Guest OSes would instead be booted manually prior to running the tests
and a
manual check would be performed to ensure that only one instance of
each OS is running. This would require an administrator to
perform the task on a multi-user system and could be a bit of a support
problem.
Another potential problem is that on hosts where memory is limited
or many OSes need to be
run, it may be necessary to shut down each OS (or a select group of
them) as the test-script completes - runall-os-test does not do this
so by default at the end of the test run all OSes will still be
running. The script currently does not cater
for this, but could be extended to do so.
Missing Functionality?
There is no functionality in the runall-os-test for it to run the
specified test script on any guest OSes that have already booted while
waiting for another guest OS to boot. This is because batch
processing is more efficient than multitasking where processes are
CPU-bound and don't do a lot of waiting - e.g. on IO. This seems
to be the best model this situation where booting the guest OS under
QEMU is fairly CPU-intensive. It also simplifies the script not
to
jump around between OSes too (KISS).
Creating The runall-os-test Script
As root, cut and paste the following set
of commands to create the runall-os-test script. Edit the script
and
set the variables in the top block of the script to appropriate values.
A final
reminder that this script is not suitable for use in a multi-user
environment without modifications, because to use this script a user
would need sudo permission to run /sbin/start-tun-interface as root,
and that gives them permission not only to introduce undesired entries
into the /etc/hosts file, but more importantly to start their own QEMU
OSes with full - i.e. root - access to those parts of the host OS
filesystem exported by NFS. It assumes a single-user system where
the qemu-invoking user is identical to the test-script user. In
fact there is not really any need for it to be owned by root, it might
as well be owned by the qemu-invoking user and stored in their personal
bin directory, but I prefer to locate it in /bin and have it owned by
root but executable by all given that my system is single-user.
cat << 'ENDOFSCRIPT' >/bin/runall-os-test
#!/bin/bash
# run-qemu-os
#
# Launches the qemu-hosted OSes specified on the command line (or all
# if none specified). If a script is also specified, that script is
# run on each guest OS through ssh. A config file stores
# information on which OSes are availabe and how to invoke them.
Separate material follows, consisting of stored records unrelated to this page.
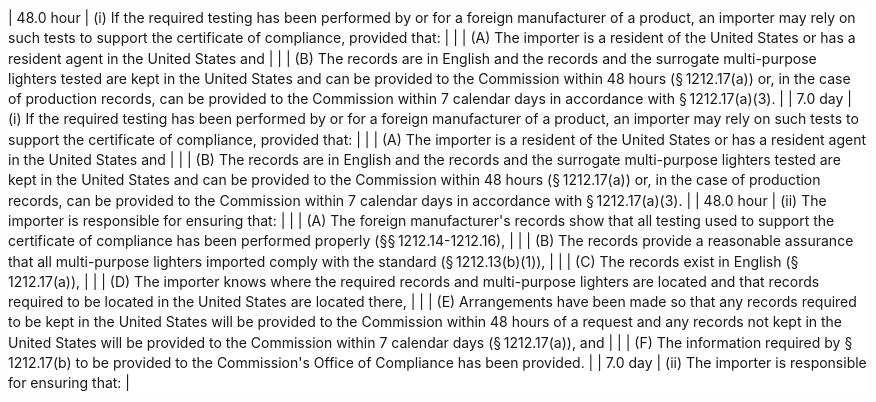 | 48.0 hour   | (i) If the required testing has been performed by or for a foreign manufacturer of a product, an importer may rely on such tests to support the certificate of compliance, provided that:                                                                                                                                                                                                                   |
|             |               (A) The importer is a resident of the United States or has a resident agent in the United States and                                                                                                                                                                                                                                                                                          |
|             |               (B) The records are in English and the records and the surrogate multi-purpose lighters tested are kept in the United States and can be provided to the Commission within 48 hours (&#167;&#8201;1212.17(a)) or, in the case of production records, can be provided to the Commission within 7 calendar days in accordance with &#167;&#8201;1212.17(a)(3).                                   |
| 7.0 day     | (i) If the required testing has been performed by or for a foreign manufacturer of a product, an importer may rely on such tests to support the certificate of compliance, provided that:                                                                                                                                                                                                                   |
|             |               (A) The importer is a resident of the United States or has a resident agent in the United States and                                                                                                                                                                                                                                                                                          |
|             |               (B) The records are in English and the records and the surrogate multi-purpose lighters tested are kept in the United States and can be provided to the Commission within 48 hours (&#167;&#8201;1212.17(a)) or, in the case of production records, can be provided to the Commission within 7 calendar days in accordance with &#167;&#8201;1212.17(a)(3).                                   |
| 48.0 hour   | (ii) The importer is responsible for ensuring that:                                                                                                                                                                                                                                                                                                                                                         |
|             |               (A) The foreign manufacturer's records show that all testing used to support the certificate of compliance has been performed properly (&#167;&#167;&#8201;1212.14-1212.16),                                                                                                                                                                                                                  |
|             |               (B) The records provide a reasonable assurance that all multi-purpose lighters imported comply with the standard (&#167;&#8201;1212.13(b)(1)),                                                                                                                                                                                                                                                |
|             |               (C) The records exist in English (&#167;&#8201;1212.17(a)),                                                                                                                                                                                                                                                                                                                                   |
|             |               (D) The importer knows where the required records and multi-purpose lighters are located and that records required to be located in the United States are located there,                                                                                                                                                                                                                      |
|             |               (E) Arrangements have been made so that any records required to be kept in the United States will be provided to the Commission within 48 hours of a request and any records not kept in the United States will be provided to the Commission within 7 calendar days (&#167;&#8201;1212.17(a)), and                                                                                           |
|             |               (F) The information required by &#167;&#8201;1212.17(b) to be provided to the Commission's Office of Compliance has been provided.                                                                                                                                                                                                                                                            |
| 7.0 day     | (ii) The importer is responsible for ensuring that:                                                                                                                                                                                                                                                                                                                                                         |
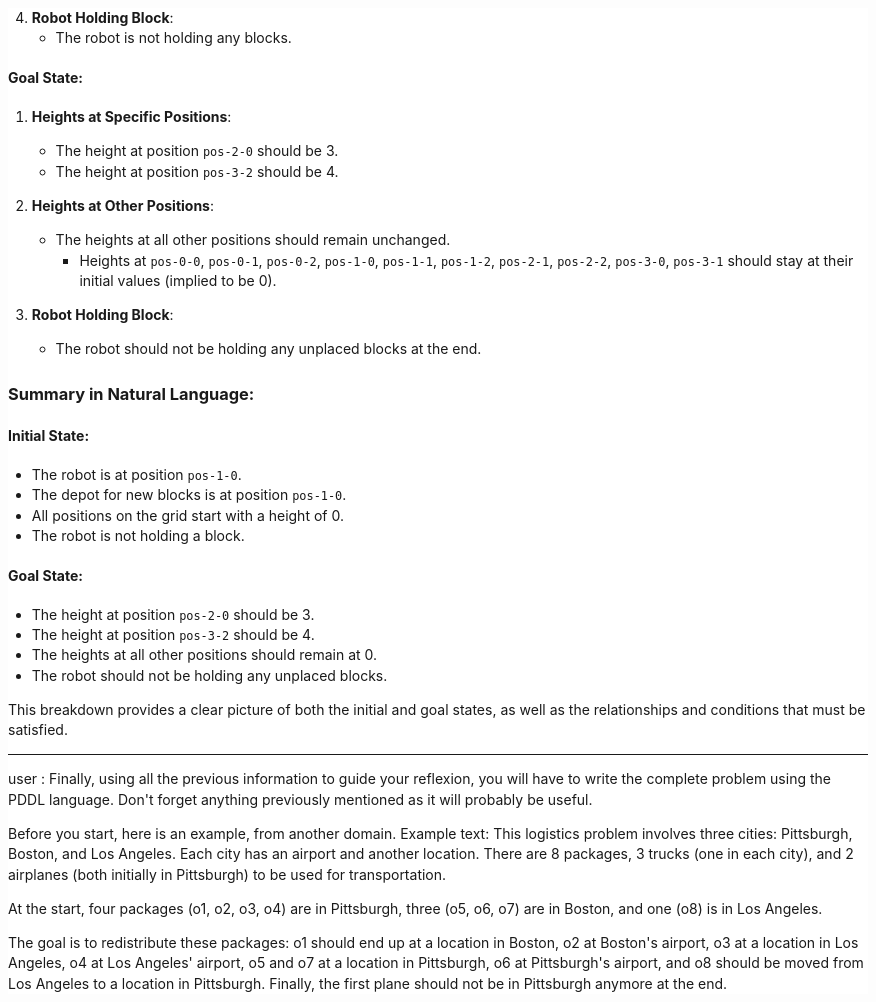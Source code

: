 4. **Robot Holding Block**:
   - The robot is not holding any blocks.

#### Goal State:
1. **Heights at Specific Positions**:
   - The height at position `pos-2-0` should be 3.
   - The height at position `pos-3-2` should be 4.

2. **Heights at Other Positions**:
   - The heights at all other positions should remain unchanged.
     - Heights at `pos-0-0`, `pos-0-1`, `pos-0-2`, `pos-1-0`, `pos-1-1`, `pos-1-2`, `pos-2-1`, `pos-2-2`, `pos-3-0`, `pos-3-1` should stay at their initial values (implied to be 0).

3. **Robot Holding Block**:
   - The robot should not be holding any unplaced blocks at the end.

### Summary in Natural Language:

#### Initial State:
- The robot is at position `pos-1-0`.
- The depot for new blocks is at position `pos-1-0`.
- All positions on the grid start with a height of 0.
- The robot is not holding a block.

#### Goal State:
- The height at position `pos-2-0` should be 3.
- The height at position `pos-3-2` should be 4.
- The heights at all other positions should remain at 0.
- The robot should not be holding any unplaced blocks.

This breakdown provides a clear picture of both the initial and goal states, as well as the relationships and conditions that must be satisfied.

--------------------------------------------------

user : Finally, using all the previous information to guide your reflexion, you will have to write the complete problem using the PDDL language. Don't forget anything previously mentioned as it will probably be useful. 

Before you start, here is an example, from another domain.
Example text:
This logistics problem involves three cities: Pittsburgh, Boston, and Los Angeles. 
Each city has an airport and another location. 
There are 8 packages, 3 trucks (one in each city), and 2 airplanes (both initially in Pittsburgh) to be used for transportation. 

At the start, four packages (o1, o2, o3, o4) are in Pittsburgh, three (o5, o6, o7) are in Boston, and one (o8) is in Los Angeles. 

The goal is to redistribute these packages: o1 should end up at a location in Boston, o2 at Boston's airport, o3 at a location in Los Angeles, o4 at Los Angeles' airport, o5 and o7 at a location in Pittsburgh, o6 at Pittsburgh's airport, and o8 should be moved from Los Angeles to a location in Pittsburgh.
Finally, the first plane should not be in Pittsburgh anymore at the end.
The
# location of this file is set below in the CONFIGFILE variable.
#
# $1 => -s[n|f] indicates that a test script is to be run
# [non-interactive copy | force copy]
# (default is an interactive copy)
# $2 => scriptname if $1 is -s, -sn or -sf
# $1|3..$n => hostnames of OSes to run; "all" for all (starts from $3
# if $1 is -s, -sn or -sf)
#
# The script to run (if any) must be located either
# (a) in a dir based in $COMMON_RO_HOST or
# (b) elsewhere.
# If the beginning of the specified script ($2) compares equal with
# $COMMON_RO_HOST then (a) is assumed; else (b).
# If (b), and the file specified by $2 exists, it is copied to
# $COMMON_RO_HOST with a prompt on overwrite if a file with its name
# already exists in $COMMON_RO_HOST. The prompt can be avoided by
# adding an f after th s. A chmod u+x will then be run on the
# destination file.
# It will run on the guest OS through a ssh connection. The script
# can assume that:
# 1) it will run with the same username/userid as on the host
# 2) it will have read-only access to the nfs-mounted dir
# $COMMON_RO_GUEST which corresponds to the host's directory
# $COMMON_RO_HOST and is shared by all qemu guests.
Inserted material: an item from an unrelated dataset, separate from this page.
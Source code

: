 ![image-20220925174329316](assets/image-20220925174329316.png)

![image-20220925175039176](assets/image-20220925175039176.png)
# 3) it will have write access to the nfs-mounted directory
# $RW_GUEST to which the cwd will be changed prior to the
# script's invocation; but it will actually be invoked from its
# location under $COMMON_RO_GUEST
# 4) the write access to $RW_GUEST is intended to be exclusive to
# the guest OS under which it runs, but currently this is not the
# case and it is actually writable by other guest OSes.
# 5) it will have write access to $COMMON_RW_GUEST; this is
# intentionally shared-writable by all guest OSes.
# 6) `~/.hostname` == the guest OS's hostname as known to the host
# OS (mapped in the host OS's /etc/hosts file).
# NOTE: (6) only applies on a single-user system where the
# qemu-invoking user is the same as the test-script user
# Configurable variables
CONFIGFILE=/data/qemu/config # where to read config from
QEMUIMGDIR=/data/qemu # where the disk images are located
LAUNCHDIR=/data/qemu/launch_times # where the files containing the
# pids of launched qemu processes
# are created
COMMON_RW_HOST=/data/qemu/netshare/common-rw
COMMON_RW_GUEST=/netshare-rw/common # NFS-mapped to the above
UPDIR=$COMMON_RW_HOST # dir the guest OSes write to upon
# completing boot
COMMON_RO_HOST=/data/qemu/netshare/common-ro
COMMON_RO_GUEST=/netshare-ro # NFS-mapped to the above
RW_GUEST=/netshare-rw
TMPHOSTNAMEDIR=/tmp/qemuhostnames # path to dir where the guest OS's
# hostname is stored in a file with the name
# identical to the invoked qemu process's PID
LSOF=/usr/sbin/lsof # path to lsof
PING=ping # path to ping
SSH=ssh # path to ssh
SED=sed # path to sed
DATE=date # path to date command (assumes gnu options)
STAT=stat # path to stat command
LOGFILE=~/log # if set, logging msgs go here; else stderr. Does not
# catch error messages generated by the shell or
# the user's script as run through ssh. Recommended to
# leave unset initially whilst testing
DEFAULT_START_TIMEOUT=600 # used if not specified by a guest OS ...
DEFAULT_STOP_TIMEOUT=600 # ... entry in the config file
POLLINT=10 # how many seconds to wait between polls for events
# whenever polling is used
POLLCONNECTFACTOR=6 # how many polls to skip between conn tests in
# f_poll_for_qemu_process_shutdown_or_connect
QEMU_INIT_PERIOD=20 # how many seconds to wait for a qemu process to
# open the disk image for writing
KNOWN_HOSTS_IP_REGEXP="172\.[[:digit:]]\{1,3\}\.0\.2" # IP addreses to
# remove from ~/.ssh/known_hosts
#command to print timestamp for logging
LOGTIMECMD="$DATE +%Y/%m/%d-%H:%M.%S"
#command to print timestamp followed by current hostname
#LOGTH="eval echo \$(\$LOGTIMECMD) \$HOST"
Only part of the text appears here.